(Beginning of PROVIDED DATA)
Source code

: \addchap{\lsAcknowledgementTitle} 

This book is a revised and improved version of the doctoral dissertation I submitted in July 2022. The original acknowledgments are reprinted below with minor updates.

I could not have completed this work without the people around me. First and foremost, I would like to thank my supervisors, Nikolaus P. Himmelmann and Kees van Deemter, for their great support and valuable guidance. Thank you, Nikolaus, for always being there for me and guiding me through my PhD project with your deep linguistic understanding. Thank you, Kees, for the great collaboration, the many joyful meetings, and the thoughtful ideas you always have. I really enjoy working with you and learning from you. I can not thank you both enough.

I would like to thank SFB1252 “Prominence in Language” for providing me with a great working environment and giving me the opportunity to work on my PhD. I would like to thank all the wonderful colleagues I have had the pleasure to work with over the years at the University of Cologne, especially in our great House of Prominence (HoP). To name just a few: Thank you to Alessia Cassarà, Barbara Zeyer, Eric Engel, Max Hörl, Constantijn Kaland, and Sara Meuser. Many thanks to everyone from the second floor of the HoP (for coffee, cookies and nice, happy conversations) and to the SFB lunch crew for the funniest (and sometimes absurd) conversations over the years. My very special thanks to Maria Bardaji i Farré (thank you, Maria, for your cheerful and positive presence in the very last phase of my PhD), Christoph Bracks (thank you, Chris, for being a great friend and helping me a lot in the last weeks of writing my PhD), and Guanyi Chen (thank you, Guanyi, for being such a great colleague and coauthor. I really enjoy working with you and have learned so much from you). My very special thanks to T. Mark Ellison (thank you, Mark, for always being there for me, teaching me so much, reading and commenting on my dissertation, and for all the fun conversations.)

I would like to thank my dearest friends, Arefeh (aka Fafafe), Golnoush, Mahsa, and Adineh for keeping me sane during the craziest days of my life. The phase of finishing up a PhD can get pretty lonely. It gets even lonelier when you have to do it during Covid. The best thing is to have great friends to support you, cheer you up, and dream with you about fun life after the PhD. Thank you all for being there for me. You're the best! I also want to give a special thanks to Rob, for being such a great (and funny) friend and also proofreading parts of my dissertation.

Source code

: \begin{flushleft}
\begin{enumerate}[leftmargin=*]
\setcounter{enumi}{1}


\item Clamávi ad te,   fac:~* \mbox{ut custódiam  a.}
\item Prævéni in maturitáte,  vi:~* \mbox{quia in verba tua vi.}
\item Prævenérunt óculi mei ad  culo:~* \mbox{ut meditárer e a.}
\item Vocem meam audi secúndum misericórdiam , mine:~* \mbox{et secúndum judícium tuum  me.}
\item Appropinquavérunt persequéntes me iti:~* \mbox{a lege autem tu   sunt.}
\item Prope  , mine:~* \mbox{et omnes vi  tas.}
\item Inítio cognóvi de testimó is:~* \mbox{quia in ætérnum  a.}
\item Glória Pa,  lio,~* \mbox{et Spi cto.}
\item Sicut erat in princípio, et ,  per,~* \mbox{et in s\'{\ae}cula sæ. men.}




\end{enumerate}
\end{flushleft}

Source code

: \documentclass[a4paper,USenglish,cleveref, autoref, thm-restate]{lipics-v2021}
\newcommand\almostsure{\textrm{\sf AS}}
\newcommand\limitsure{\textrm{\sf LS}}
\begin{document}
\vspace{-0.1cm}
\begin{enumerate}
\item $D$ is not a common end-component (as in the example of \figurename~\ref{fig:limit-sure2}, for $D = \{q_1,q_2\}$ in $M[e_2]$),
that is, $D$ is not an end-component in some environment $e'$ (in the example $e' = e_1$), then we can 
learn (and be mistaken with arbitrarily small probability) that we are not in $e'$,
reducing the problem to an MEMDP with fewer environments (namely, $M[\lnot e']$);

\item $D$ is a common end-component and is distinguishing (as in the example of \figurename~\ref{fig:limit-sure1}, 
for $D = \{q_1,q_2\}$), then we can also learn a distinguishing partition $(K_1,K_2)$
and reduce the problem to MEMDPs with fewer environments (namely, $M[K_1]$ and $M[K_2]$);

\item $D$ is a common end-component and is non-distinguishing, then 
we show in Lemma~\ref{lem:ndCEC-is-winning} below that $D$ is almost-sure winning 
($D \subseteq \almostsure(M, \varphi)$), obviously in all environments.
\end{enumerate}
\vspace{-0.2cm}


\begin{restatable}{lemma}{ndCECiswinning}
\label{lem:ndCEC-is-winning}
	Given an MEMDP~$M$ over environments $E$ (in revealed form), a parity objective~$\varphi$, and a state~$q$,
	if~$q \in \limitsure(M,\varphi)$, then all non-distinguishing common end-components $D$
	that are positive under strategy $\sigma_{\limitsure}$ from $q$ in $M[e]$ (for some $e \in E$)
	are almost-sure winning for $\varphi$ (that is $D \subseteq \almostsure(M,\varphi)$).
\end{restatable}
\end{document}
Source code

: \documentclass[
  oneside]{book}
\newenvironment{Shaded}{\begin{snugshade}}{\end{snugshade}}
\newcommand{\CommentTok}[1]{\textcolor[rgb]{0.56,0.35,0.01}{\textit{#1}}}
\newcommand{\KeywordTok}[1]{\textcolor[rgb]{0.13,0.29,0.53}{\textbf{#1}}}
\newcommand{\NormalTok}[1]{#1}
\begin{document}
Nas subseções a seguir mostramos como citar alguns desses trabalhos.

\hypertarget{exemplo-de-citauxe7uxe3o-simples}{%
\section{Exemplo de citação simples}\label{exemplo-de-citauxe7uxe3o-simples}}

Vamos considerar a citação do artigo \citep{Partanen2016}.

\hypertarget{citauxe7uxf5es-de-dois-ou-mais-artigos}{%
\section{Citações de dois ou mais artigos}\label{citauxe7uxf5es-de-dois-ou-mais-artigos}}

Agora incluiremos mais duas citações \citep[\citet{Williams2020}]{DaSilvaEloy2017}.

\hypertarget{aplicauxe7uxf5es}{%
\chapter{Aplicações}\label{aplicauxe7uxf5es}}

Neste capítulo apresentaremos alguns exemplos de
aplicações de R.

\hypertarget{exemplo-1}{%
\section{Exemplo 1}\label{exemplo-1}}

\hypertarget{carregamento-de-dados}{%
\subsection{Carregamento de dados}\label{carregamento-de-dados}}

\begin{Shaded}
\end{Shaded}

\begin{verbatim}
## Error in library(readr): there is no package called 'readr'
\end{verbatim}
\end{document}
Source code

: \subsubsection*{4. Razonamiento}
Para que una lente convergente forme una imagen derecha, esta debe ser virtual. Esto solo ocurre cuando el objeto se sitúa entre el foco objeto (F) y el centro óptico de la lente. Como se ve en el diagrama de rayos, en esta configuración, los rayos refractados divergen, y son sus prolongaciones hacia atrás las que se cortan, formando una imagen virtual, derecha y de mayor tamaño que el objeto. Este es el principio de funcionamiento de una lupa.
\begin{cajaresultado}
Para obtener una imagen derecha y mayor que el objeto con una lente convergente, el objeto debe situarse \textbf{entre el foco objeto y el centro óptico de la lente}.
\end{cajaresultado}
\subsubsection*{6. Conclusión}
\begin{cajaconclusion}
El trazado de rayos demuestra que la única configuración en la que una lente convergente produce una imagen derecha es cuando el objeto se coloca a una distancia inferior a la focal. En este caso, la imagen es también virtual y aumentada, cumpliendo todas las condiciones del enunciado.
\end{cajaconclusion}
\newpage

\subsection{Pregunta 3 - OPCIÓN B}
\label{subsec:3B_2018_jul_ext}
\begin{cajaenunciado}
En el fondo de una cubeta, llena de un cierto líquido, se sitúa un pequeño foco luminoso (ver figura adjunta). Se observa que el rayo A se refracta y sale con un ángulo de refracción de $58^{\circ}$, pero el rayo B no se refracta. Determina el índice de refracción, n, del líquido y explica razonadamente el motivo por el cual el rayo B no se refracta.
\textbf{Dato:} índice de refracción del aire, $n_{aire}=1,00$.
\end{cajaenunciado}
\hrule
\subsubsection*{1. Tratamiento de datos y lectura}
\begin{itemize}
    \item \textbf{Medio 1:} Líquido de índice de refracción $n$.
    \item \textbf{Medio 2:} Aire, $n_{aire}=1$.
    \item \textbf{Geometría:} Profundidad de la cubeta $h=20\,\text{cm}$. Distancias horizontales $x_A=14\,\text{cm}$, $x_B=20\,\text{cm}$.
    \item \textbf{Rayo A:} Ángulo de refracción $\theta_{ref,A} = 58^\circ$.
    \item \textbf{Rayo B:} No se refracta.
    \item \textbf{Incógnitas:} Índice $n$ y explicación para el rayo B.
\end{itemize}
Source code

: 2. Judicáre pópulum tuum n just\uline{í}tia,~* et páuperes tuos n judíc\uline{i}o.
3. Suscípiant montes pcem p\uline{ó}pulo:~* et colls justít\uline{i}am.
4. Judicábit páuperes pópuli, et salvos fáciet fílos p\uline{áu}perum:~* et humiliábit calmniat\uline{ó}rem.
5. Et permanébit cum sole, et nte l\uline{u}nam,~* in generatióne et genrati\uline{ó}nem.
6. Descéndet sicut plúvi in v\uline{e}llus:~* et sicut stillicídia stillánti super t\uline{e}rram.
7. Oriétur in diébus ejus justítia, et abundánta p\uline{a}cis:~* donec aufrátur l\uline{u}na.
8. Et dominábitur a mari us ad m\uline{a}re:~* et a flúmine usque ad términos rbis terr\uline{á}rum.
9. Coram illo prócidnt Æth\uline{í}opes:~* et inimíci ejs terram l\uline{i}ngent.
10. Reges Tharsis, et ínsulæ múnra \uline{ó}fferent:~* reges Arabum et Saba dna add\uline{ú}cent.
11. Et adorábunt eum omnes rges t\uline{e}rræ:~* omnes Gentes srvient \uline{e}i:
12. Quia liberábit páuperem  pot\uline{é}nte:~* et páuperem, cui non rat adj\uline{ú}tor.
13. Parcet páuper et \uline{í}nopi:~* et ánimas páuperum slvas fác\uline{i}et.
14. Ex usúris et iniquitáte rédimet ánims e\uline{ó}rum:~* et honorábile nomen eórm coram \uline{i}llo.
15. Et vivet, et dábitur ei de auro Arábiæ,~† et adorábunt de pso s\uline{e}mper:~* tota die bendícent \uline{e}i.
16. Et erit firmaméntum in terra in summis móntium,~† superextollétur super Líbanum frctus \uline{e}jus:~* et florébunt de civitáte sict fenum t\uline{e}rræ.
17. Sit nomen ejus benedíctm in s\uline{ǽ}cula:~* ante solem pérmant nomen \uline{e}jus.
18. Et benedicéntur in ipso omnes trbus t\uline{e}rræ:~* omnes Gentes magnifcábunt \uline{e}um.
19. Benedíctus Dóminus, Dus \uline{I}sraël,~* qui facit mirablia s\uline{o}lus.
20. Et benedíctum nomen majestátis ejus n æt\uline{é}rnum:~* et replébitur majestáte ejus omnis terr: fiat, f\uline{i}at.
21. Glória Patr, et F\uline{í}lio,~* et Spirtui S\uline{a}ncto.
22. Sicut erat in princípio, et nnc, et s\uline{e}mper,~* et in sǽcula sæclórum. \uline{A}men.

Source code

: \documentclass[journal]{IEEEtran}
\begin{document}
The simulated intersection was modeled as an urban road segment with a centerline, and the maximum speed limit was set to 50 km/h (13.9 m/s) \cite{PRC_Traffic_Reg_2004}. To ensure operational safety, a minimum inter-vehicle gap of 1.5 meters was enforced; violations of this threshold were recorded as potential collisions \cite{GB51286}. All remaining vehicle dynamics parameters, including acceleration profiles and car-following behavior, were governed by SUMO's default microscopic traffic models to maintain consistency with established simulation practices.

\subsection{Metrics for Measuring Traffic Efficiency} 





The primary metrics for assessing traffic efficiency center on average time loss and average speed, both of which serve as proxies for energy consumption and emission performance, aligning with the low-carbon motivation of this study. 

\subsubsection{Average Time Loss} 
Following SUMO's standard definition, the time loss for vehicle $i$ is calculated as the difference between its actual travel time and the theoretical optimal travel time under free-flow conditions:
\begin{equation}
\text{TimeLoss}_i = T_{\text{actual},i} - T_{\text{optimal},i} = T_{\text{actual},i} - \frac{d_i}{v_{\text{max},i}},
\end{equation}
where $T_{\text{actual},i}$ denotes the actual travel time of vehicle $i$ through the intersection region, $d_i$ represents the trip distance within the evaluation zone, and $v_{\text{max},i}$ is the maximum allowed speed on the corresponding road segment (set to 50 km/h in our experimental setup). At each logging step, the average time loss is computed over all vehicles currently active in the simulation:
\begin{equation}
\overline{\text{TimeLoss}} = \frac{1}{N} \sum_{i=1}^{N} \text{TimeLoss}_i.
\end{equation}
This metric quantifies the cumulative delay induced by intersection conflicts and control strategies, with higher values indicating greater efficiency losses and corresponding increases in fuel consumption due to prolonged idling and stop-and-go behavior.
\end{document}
(End of PROVIDED DATA)
■ ACTIVITY ■
Within the listing above, locate the line containing "15. Et vivet, et" and the line containing "19. Benedíctus Dóminus, Dus". Reproduce those two lines and all lines between them exactly, with nothing added.

■ RESULT OF THIS TASK ■
15. Et vivet, et dábitur ei de auro Arábiæ,~† et adorábunt de pso s\uline{e}mper:~* tota die bendícent \uline{e}i.
16. Et erit firmaméntum in terra in summis móntium,~† superextollétur super Líbanum frctus \uline{e}jus:~* et florébunt de civitáte sict fenum t\uline{e}rræ.
17. Sit nomen ejus benedíctm in s\uline{ǽ}cula:~* ante solem pérmant nomen \uline{e}jus.
18. Et benedicéntur in ipso omnes trbus t\uline{e}rræ:~* omnes Gentes magnifcábunt \uline{e}um.
19. Benedíctus Dóminus, Dus \uline{I}sraël,~* qui facit mirablia s\uline{o}lus.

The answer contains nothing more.